Whenever a line in the data holds the string "tends", pull that line out.

━━ DATA PROVIDED

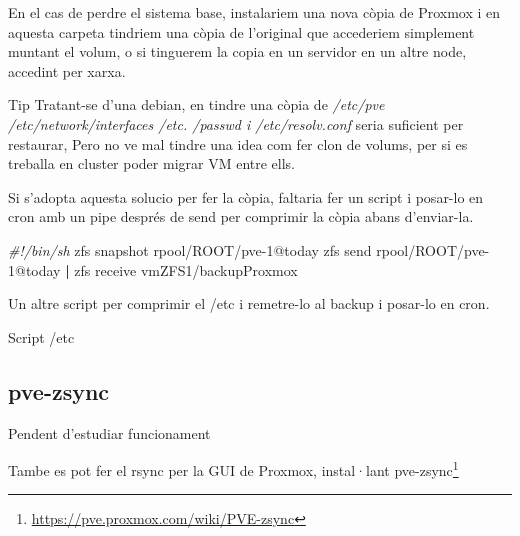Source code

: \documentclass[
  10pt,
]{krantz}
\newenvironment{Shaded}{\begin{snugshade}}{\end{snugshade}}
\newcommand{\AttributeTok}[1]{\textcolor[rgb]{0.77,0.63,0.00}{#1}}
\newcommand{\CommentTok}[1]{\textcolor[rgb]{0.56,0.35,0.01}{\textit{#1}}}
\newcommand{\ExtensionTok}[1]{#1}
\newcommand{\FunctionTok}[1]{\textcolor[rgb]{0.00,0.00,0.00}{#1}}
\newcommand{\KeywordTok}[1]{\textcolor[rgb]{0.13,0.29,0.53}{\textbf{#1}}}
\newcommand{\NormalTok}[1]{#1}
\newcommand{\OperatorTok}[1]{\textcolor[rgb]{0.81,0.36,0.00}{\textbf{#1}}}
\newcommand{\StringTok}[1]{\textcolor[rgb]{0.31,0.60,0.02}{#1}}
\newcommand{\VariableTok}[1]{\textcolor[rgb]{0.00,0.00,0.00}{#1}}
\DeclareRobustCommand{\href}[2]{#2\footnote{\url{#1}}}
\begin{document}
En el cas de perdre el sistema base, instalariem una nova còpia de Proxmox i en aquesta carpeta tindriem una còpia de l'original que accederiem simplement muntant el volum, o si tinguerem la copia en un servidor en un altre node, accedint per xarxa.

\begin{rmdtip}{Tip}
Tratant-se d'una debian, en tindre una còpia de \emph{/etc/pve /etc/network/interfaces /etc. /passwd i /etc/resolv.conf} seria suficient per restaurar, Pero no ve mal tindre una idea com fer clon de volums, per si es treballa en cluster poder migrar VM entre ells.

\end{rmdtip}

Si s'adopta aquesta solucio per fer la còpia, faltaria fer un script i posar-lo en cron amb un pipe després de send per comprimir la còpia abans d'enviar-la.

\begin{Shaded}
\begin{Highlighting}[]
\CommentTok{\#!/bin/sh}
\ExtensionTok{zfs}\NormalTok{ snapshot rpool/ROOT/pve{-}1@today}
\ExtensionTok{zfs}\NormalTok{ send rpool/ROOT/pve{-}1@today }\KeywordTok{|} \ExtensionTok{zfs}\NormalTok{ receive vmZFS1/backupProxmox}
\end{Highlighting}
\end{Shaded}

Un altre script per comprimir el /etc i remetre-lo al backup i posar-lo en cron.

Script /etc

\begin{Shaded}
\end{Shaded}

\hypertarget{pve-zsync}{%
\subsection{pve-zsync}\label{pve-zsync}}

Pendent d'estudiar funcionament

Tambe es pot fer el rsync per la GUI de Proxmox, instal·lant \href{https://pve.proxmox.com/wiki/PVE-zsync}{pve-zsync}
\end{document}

━━━━
━━ DATA PROVIDED

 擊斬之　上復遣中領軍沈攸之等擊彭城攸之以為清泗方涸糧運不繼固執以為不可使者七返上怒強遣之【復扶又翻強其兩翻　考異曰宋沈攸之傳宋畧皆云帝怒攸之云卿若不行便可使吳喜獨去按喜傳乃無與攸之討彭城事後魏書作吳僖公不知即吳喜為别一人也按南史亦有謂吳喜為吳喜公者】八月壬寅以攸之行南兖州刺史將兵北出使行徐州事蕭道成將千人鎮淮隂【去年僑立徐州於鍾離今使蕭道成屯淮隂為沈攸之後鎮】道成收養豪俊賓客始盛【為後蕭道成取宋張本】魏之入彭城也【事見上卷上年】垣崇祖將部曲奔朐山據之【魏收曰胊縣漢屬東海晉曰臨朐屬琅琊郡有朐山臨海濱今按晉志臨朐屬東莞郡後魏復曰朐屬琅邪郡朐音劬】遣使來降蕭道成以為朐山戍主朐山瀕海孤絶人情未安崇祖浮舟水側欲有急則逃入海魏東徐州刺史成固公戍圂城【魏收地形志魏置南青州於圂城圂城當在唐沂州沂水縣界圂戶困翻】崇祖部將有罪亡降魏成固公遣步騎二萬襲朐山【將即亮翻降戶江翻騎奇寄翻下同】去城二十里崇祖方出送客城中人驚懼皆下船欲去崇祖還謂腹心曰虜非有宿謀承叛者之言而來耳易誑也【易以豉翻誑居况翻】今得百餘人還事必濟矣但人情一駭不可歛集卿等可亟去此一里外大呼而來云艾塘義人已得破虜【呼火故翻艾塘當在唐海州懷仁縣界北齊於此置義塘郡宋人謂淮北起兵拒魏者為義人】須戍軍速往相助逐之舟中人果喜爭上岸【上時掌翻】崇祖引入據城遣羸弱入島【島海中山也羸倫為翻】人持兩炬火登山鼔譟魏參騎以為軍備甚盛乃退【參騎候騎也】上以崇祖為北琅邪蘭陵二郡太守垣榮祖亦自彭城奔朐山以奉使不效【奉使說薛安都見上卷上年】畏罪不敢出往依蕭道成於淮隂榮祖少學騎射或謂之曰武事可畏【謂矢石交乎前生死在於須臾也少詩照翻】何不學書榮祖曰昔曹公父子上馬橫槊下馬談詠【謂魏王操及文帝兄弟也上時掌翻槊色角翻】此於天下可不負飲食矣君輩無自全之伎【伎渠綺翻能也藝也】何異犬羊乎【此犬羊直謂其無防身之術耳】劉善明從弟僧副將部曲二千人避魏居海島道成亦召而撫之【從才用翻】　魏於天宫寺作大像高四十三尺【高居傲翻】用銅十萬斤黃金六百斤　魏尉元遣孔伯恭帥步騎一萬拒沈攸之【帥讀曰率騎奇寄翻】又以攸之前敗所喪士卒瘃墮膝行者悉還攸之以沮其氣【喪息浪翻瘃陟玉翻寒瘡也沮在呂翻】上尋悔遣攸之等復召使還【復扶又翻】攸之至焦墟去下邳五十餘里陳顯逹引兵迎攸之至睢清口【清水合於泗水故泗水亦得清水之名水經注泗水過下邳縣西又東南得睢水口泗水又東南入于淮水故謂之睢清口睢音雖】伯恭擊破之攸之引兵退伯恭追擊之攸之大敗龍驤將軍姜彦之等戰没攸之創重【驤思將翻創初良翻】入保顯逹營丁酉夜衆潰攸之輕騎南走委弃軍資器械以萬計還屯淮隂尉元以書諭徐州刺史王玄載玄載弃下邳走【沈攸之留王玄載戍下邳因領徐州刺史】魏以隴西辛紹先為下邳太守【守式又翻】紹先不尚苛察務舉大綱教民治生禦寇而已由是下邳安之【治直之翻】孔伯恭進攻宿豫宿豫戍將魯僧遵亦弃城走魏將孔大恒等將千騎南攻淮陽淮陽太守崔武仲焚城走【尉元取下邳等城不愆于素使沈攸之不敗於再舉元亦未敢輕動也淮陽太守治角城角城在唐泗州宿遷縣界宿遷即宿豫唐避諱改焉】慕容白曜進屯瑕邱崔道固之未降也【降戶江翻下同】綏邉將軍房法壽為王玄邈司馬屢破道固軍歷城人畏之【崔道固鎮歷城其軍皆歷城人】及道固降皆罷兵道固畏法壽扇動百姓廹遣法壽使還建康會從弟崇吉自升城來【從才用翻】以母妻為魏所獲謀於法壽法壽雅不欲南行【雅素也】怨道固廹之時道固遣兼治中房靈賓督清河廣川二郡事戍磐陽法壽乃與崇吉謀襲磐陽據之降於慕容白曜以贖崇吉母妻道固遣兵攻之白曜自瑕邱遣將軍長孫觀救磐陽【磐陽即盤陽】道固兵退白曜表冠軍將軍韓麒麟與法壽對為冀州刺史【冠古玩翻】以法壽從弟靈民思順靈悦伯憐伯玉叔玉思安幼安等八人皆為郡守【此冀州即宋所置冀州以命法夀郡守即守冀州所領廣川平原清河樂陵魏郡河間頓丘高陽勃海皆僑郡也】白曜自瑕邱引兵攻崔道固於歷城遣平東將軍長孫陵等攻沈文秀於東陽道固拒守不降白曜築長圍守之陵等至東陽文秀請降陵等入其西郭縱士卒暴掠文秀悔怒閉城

━━━━
━━ DATA PROVIDED

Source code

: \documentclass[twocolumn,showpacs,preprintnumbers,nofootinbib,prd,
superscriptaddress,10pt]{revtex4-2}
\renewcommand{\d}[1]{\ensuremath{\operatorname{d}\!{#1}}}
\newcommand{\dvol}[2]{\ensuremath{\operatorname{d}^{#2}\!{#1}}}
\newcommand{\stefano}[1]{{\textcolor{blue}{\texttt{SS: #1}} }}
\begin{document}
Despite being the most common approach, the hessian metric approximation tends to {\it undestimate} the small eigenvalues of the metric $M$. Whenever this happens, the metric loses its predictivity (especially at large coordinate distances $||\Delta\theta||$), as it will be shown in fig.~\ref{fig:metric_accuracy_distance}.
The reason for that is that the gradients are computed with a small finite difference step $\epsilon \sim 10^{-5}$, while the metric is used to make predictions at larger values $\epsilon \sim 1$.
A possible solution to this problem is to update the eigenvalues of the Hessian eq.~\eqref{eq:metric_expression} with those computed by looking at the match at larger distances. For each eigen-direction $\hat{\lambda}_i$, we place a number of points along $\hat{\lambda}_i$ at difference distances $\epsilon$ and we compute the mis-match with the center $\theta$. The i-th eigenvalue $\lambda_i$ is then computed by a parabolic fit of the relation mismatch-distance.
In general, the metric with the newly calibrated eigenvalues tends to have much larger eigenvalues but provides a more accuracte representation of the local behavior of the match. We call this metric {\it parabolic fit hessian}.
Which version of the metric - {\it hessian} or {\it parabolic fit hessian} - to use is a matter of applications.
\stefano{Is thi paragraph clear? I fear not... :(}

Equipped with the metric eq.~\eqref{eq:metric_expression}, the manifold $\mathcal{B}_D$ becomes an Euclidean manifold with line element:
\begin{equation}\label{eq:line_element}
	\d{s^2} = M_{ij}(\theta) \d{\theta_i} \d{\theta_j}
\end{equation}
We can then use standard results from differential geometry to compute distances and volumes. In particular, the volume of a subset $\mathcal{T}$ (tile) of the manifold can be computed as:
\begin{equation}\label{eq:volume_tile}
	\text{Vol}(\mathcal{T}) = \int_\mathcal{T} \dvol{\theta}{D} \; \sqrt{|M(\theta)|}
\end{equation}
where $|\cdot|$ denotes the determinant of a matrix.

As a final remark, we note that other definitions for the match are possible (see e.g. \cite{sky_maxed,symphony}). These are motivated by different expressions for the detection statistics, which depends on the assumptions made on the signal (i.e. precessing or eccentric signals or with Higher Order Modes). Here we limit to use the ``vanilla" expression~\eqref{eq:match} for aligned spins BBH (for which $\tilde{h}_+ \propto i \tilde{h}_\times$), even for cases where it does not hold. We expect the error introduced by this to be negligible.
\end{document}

━━━━

*OUTPUT FOR THIS EXERCISE*
Despite being the most common approach, the hessian metric approximation tends to {\it undestimate} the small eigenvalues of the metric $M$. Whenever this happens, the metric loses its predictivity (especially at large coordinate distances $||\Delta\theta||$), as it will be shown in fig.~\ref{fig:metric_accuracy_distance}.
In general, the metric with the newly calibrated eigenvalues tends to have much larger eigenvalues but provides a more accuracte representation of the local behavior of the match. We call this metric {\it parabolic fit hessian}.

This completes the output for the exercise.